November 6th, 2008
02:05 PM ET
9 years ago

Biden talks transition, says McCain's 'still my friend'

[cnn-photo-caption image= caption="Vice President-elect Biden said Thursday that he has not spoken to Sen. McCain since the election but also said he was still friends with McCain."]
GEORGETOWN, Delaware (CNN) – As he headed back to Delaware to ceremonially “bury the hatchet” Thursday as part of a state tradition, Vice President-elect Joe Biden told reporters that John McCain was “still my friend.”

He also said that he and President-elect Obama had begun meeting daily to “flesh out the transition” – and did not deny speculation that Sen. John Kerry could be under consideration for a position in the new administration.

Last week, Biden had told reporters he was not sure if the friendship could be saved. “I don’t know, I hope [the friendship] is intact, John and I have not had a chance to speak,” Biden said. “I hope [it’s] intact because I still admire him, I still like him. ... I believe when this is over, win or lose, John and I are likely to be around in one form or another, in one job or another, and I hope, my hope is we can work together.”

The Delaware native said he hasn’t spoken to McCain – his friend of over three decades – since the Democratic ticket’s victory. Asked what he’d say to McCain and Republican vice presidential candidate Sarah Palin if they were on hand, Biden seemed to reach out to his Senate colleague, but did not seem as eager to make peace with the Arizona senator’s running mate.

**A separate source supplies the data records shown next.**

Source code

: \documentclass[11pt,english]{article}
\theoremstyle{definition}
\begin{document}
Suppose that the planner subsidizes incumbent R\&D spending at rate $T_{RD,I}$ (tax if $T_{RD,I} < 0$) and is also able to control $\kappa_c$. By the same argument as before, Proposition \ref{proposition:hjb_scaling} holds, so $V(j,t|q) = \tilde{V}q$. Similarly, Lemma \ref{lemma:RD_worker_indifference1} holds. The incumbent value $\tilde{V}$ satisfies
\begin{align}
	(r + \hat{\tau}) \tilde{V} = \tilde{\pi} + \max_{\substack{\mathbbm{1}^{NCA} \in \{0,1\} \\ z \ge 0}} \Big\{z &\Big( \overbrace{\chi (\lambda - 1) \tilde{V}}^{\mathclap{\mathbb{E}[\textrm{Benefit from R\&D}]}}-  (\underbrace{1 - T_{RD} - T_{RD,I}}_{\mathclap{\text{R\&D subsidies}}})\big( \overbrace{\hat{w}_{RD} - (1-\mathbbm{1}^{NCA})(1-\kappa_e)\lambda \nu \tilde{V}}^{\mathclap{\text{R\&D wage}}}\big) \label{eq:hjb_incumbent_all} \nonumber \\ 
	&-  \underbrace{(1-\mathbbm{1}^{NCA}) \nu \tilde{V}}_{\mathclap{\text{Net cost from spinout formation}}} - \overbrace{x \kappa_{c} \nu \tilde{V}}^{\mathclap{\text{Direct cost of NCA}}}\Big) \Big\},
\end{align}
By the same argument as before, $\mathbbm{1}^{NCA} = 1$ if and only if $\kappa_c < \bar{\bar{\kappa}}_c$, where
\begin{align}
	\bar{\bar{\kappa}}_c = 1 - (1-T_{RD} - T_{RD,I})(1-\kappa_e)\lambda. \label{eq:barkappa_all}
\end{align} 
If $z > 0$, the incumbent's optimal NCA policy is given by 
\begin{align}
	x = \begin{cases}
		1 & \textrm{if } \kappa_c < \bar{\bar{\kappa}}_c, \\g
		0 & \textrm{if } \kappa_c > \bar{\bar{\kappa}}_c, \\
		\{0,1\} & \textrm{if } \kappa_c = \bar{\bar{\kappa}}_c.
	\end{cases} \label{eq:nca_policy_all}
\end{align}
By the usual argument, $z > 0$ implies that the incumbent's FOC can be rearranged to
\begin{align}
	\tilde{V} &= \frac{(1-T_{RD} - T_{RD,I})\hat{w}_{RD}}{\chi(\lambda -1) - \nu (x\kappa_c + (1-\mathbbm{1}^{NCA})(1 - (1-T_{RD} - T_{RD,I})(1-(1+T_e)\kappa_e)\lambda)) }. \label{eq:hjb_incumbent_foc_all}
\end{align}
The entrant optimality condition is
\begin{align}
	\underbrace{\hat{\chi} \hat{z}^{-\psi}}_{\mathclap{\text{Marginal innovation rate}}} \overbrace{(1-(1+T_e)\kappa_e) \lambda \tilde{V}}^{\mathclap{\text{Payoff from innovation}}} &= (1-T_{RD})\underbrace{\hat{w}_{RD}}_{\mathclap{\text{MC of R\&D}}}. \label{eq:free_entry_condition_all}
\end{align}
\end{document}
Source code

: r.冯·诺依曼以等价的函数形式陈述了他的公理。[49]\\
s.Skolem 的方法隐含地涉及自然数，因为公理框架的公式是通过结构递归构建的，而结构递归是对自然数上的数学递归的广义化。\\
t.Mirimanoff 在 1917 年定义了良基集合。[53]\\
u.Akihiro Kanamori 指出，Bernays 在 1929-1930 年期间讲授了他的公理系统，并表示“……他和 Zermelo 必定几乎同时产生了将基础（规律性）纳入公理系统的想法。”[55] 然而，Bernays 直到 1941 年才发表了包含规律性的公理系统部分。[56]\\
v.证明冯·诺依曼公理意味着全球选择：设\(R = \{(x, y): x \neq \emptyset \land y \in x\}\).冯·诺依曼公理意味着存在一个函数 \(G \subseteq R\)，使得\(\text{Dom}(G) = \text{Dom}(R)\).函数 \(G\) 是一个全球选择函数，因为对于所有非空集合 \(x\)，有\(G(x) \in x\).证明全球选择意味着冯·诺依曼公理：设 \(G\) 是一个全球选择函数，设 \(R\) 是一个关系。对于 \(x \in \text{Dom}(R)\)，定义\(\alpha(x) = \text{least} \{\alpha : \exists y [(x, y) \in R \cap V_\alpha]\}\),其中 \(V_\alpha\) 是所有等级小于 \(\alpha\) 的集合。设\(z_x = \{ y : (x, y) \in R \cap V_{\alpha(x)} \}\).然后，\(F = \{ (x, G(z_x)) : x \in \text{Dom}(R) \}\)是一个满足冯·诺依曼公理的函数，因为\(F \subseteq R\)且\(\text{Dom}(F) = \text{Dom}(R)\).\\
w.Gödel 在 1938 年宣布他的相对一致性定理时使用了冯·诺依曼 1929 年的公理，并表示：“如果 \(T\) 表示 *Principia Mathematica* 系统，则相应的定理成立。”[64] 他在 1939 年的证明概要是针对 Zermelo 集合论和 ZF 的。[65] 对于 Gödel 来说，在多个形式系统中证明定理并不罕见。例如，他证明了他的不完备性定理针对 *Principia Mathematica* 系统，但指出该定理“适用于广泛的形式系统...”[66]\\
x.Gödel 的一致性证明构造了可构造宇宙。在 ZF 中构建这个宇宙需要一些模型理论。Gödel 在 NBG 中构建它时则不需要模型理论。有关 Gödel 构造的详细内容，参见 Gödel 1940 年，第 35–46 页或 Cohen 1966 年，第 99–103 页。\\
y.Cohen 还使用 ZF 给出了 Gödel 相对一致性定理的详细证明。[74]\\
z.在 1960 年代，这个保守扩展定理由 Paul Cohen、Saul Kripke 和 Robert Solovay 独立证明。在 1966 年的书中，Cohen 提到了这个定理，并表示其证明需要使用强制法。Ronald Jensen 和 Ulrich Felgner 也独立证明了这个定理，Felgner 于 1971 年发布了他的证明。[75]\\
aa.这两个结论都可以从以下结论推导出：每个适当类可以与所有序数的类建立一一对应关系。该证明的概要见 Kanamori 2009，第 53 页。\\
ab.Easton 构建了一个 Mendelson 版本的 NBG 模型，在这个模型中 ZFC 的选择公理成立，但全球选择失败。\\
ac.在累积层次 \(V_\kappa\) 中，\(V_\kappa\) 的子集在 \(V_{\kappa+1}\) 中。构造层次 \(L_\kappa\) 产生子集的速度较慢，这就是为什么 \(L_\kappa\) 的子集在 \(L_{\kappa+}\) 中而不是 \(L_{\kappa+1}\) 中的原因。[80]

“I’d say John, we’re still friends,” he said, adding “I don’t know Sarah Palin. I’m not being a wiseguy, you know, it’s over. I mean, I think it’s pretty remarkable, for the all the ups and downs, [a] pretty remarkable run for her. I mean, here’s a woman who is out of Wasilla as a mayor and then governor for two years. I think it’s pretty remarkable, pretty remarkable.

“But John’s still my friend. I say, John, I need you. We need you. This is an opportunity. We really mean what we said.... Barack and I met yesterday, and we’ll be meeting every day for a while until we flesh out this cabinet and everybody else. But we really mean it. We’ve got to reach out, man. You can’t get from here to there with just Democrats, you can’t do it. And I, and I’m…well anyway, when I talk to John, that is, that’s my, that’s what I’m going to tell him.”

Biden returned to Delaware on Thursday to participate in the state’s tradition of Returns Day, the Thursday after Election Day when state party officials literally bury a hatchet while the winning and losing candidates ride in carriages together in a parade.

On the flight from Chicago, he regaled a small group of reporters with stories about the day and discussed the transition.

“There’s a sense of excitement about it because yesterday we really did, five of us in a room, seven of us in a room, really actually beginning to put together a government,” said Biden, who said he and Obama planned to meet every day. “We’ve thought a lot about it but it was the first time - he’s as superstitious as I was - and the first time we actually started talking about names and places and organizations and it’s…there’s a sense of we both know it’s going to be a very difficult road.

“...I think the world is looking to us - not Barack and me - looking to America in the same way the public’s looking to us. They sense there’s a need for immediate help, immediate help for people drowning,” said Biden. “Not a new form of our government but a new international architecture.

“We need some really good thinking and what I’m excited about is there’s an awful lot of talented people out there, an awful lot of talented people who are ready, who are thinking this way,” he added. “Thinking around the curve rather than just beginning to try to catch up.”

Asked if Sen. John Kerry - whose name has been floated for Secretary of State - is one of those people, Biden agreed but didn’t reveal anything more. “Senator Kerry’s one of those guys, sure.”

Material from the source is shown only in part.